A little over a year ago I built a scale model Gatling gun. For this project I needed a pair of helical gears. They could have been purchased from a bearing supply house, but there is not much satisfaction in buying something that someone else has made when you can do it yourself.
If you think about it, a helical gear is a short section of a vary course pitch screw with multiple leads; as many leads, as teeth in the gear. Theoretically you could machine a helical gear in a lathe, but actual practice and theory do not always coincide. However if you set up a work holding spindle on the mill table, that represents the lathe spindle, and gear it to the table traversing screw, that represents the lathe lead screw, the theory works great. By the way I did not invent this idea, I just adapted what others had already done to my own mill.







A bracket was built and several gears machined that will remain a permanent part of the fixture. Note that I even installed reversing gears, just like on a lathe, so it will machine both right and left hand helix. Then change gears are needed in order to get the proper ratios, and I just used the gears from an old antique lathe in my collection. It took an extra pair of reduction gears more than used on a lathe, but that was worked in too. When it was all put together the counterbalance knob on the regular mill handle hit the gears so I had to make a new different shaped handle.






To figure the ratio, you need to determine how far the mill table would have to travel for the work piece to rotate one revolution. Then divide the the table screw pitch (mine is .200") into that, and that is your ratio. Simple as that, well almost. The gear I was machining was specified as 1" pitch diameter, therefore the long travel at 45 degrees would be equal to one times pi. Now pi is not a very nice number to try and factor into a nice ratio. I had several choices. I could machine a couple more change gears of the desired ratio for a one time use.

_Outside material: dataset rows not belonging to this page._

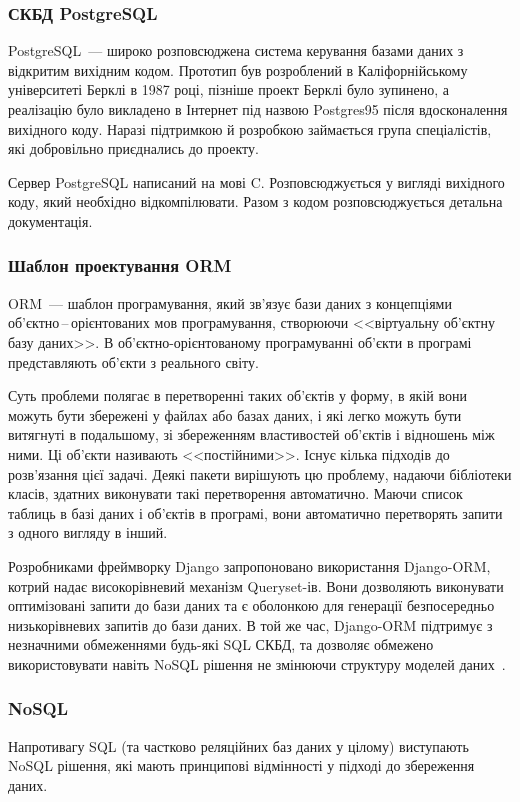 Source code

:\subsubsection{СКБД PostgreSQL}

PostgreSQL~--- широко розповсюджена система керування базами даних з відкритим вихідним кодом. Прототип був розроблений в Каліфорнійському університеті Берклі в 1987 році, пізніше проект Берклі було зупинено, а реалізацію було викладено в Інтернет під назвою Postgres95 після вдосконалення вихідного коду. Наразі підтримкою й розробкою займається група спеціалістів, які добровільно приєднались до проекту.

Сервер PostgreSQL написаний на мові C. Розповсюджується у вигляді вихідного коду, який необхідно відкомпілювати. Разом з кодом розповсюджується детальна документація.

\subsubsection{Шаблон проектування ORM} \label{subs:orm}

ORM~--- шаблон програмування, який зв'язує бази даних з концепціями об'єктно\,--\,орієнтованих мов програмування, створюючи <<віртуальну об'єктну базу даних>>. В об'єктно-орієнтованому програмуванні об'єкти в програмі представляють об'єкти з реального світу. 

Суть проблеми полягає в перетворенні таких об'єктів у форму, в якій вони можуть бути збережені у файлах або базах даних, і які легко можуть бути витягнуті в подальшому, зі збереженням властивостей об'єктів і відношень між ними. Ці об'єкти називають <<постійними>>. Існує кілька підходів до розв'язання цієї задачі. Деякі пакети вирішують цю проблему, надаючи бібліотеки класів, здатних виконувати такі перетворення автоматично. Маючи список таблиць в базі даних і об'єктів в програмі, вони автоматично перетворять запити з одного вигляду в інший.

Розробниками фреймворку Django запропоновано використання Django-ORM, котрий надає високорівневий механізм Queryset-ів. Вони дозволяють виконувати оптимізовані запити до бази даних та є оболонкою для генерації безпосередньо низькорівневих запитів до бази даних. В той же час, Django-ORM підтримує з незначними обмеженнями будь-які SQL СКБД, та дозволяє обмежено використовувати навіть NoSQL рішення не змінюючи структуру моделей даних~\cite{rubio2017rest}.

\subsubsection{NoSQL}
Напротивагу SQL (та частково реляційних баз даних у цілому) виступають NoSQL рішення, які мають принципові відмінності у підході до збереження даних.


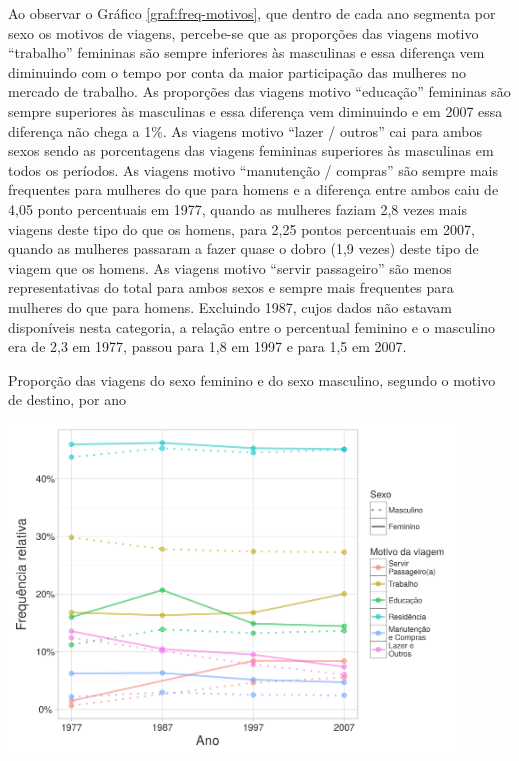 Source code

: Ao observar o Gráfico \ref{graf:freq-motivos}, que dentro de cada ano segmenta por sexo os motivos de viagens, percebe-se que as proporções das viagens motivo ``trabalho'' femininas são sempre inferiores às masculinas e essa diferença vem diminuindo com o tempo por conta da maior participação das mulheres no mercado de trabalho.
As proporções das viagens motivo ``educação'' femininas são sempre superiores às masculinas e essa diferença vem diminuindo e em 2007 essa diferença não chega a 1\%.
As viagens motivo ``lazer / outros'' cai para ambos sexos sendo as porcentagens das viagens femininas superiores às masculinas em todos os períodos.
As viagens motivo ``manutenção / compras'' são sempre mais frequentes para mulheres do que para homens e a diferença entre ambos caiu de 4,05 ponto percentuais em 1977, quando as mulheres faziam 2,8 vezes mais viagens deste tipo do que os homens, para 2,25 pontos percentuais em 2007, quando as mulheres passaram a fazer quase o dobro (1,9 vezes) deste tipo de viagem que os homens.
As viagens motivo ``servir passageiro'' são menos representativas do total para ambos sexos e sempre mais frequentes para mulheres do que para homens. Excluindo 1987, cujos dados não estavam disponíveis nesta categoria, a relação entre o percentual feminino e o masculino era de 2,3  em 1977, passou para 1,8 em 1997 e para 1,5 em 2007.

\begin{grafico}[htb]%
    \caption{\label{graf:freq-motivos}Proporção das viagens do sexo feminino e do sexo masculino, segundo o motivo de destino, por ano}%
    \begin{center}%
        \includegraphics[width=0.9\textwidth]{./imagens/freq-motivo.png}%
    \end{center}%
\end{grafico}%

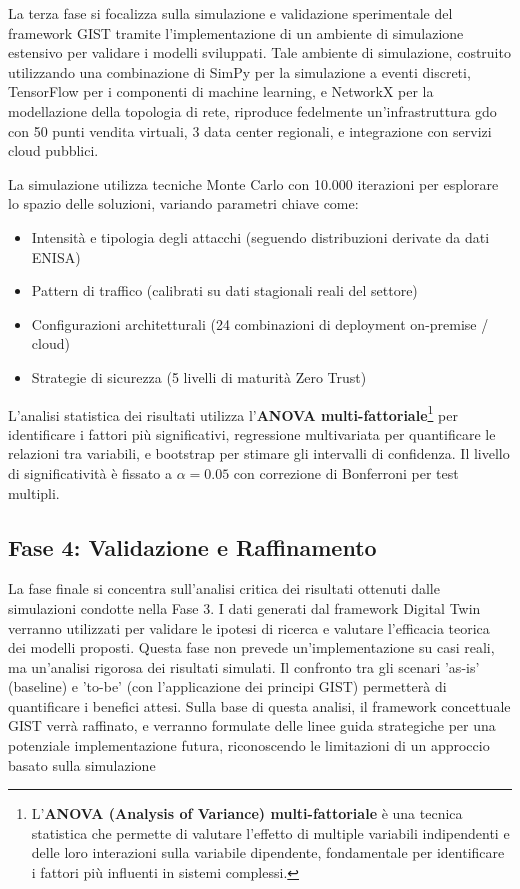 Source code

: \label{ssec:fase3}
La terza fase si focalizza sulla simulazione e validazione sperimentale del framework GIST tramite l'implementazione di un ambiente di simulazione estensivo per validare i modelli sviluppati. Tale ambiente di simulazione, costruito utilizzando una combinazione di SimPy per la simulazione a eventi discreti, TensorFlow per i componenti di machine learning, e NetworkX per la modellazione della topologia di rete, riproduce fedelmente un'infrastruttura \gls{gdo} con 50 punti vendita virtuali, 3 data center regionali, e integrazione con servizi cloud pubblici.

La simulazione utilizza tecniche Monte Carlo con 10.000 iterazioni per esplorare lo spazio delle soluzioni, variando parametri chiave come:
\begin{itemize}
    \item Intensità e tipologia degli attacchi (seguendo distribuzioni derivate da dati ENISA)
    \item Pattern di traffico (calibrati su dati stagionali reali del settore)
    \item Configurazioni architetturali (24 combinazioni di deployment on-premise / cloud)
    \item Strategie di sicurezza (5 livelli di maturità Zero Trust)
\end{itemize}
L'analisi statistica dei risultati utilizza l'\textbf{ANOVA multi-fattoriale}\footnote{L'\textbf{ANOVA (Analysis of Variance) multi-fattoriale} è una tecnica statistica che permette di valutare l'effetto di multiple variabili indipendenti e delle loro interazioni sulla variabile dipendente, fondamentale per identificare i fattori più influenti in sistemi complessi.} per identificare i fattori più significativi, regressione multivariata per quantificare le relazioni tra variabili, e bootstrap per stimare gli intervalli di confidenza. Il livello di significatività è fissato a $\alpha = 0.05$ con correzione di Bonferroni per test multipli.

\subsection{Fase 4: Validazione e Raffinamento}

\label{ssec:fase4}
La fase finale si concentra sull'analisi critica dei risultati ottenuti dalle simulazioni condotte nella Fase 3. I dati generati dal framework Digital Twin verranno utilizzati per validare le ipotesi di ricerca e valutare l'efficacia teorica dei modelli proposti. Questa fase non prevede un'implementazione su casi reali, ma un'analisi rigorosa dei risultati simulati. Il confronto tra gli scenari 'as-is' (baseline) e 'to-be' (con l'applicazione dei principi GIST) permetterà di quantificare i benefici attesi. Sulla base di questa analisi, il framework concettuale GIST verrà raffinato, e verranno formulate delle linee guida strategiche per una potenziale implementazione futura, riconoscendo le limitazioni di un approccio basato sulla simulazione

I could change the helix angle slightly so the long travel would come out to a nice even number, or I could change the pitch diameter to make the long travel come out even. I chose the latter, as it only required changing the pitch diameter by a few thousandths of an inch. (I cannot remember for sure, but it was about .015") The housing holding the gears had not been made and so when I got to that part it was only a matter of spacing the center distance of the gears a few thousandths different than what the drawing specified.






The mill head was tilted to get the cutter in the same plane as the helix. I used a hand ground one tooth cutter for this job. The big work holding spindle drive gear had a multiple number of teeth of the blank I was working on. One grove was cut, Then the gear train carefully loosened and the big gear turned the proper number of teeth and re-engaged, and the next grove cut, and so on.






The last picture shows the gears after I finished cutting all the teeth. The gears were installed in the gun and it functions beautifully. 

Now I have the means to pursue one of those little side shaft engines that I have wished for, for so many years.
Give it a try, you might surprise the heck out of yourself what you can do.
     Birk


----------



## Powder keg (Feb 3, 2008)

Birk, If I learn as much as you've forgot, I think I'll be doing good:O) Thanks so much for sharing with us. 

Wes


----------



## mklotz (Feb 3, 2008)

Birk wrote, "Now pi is not a very nice number to try and factor into a nice ratio."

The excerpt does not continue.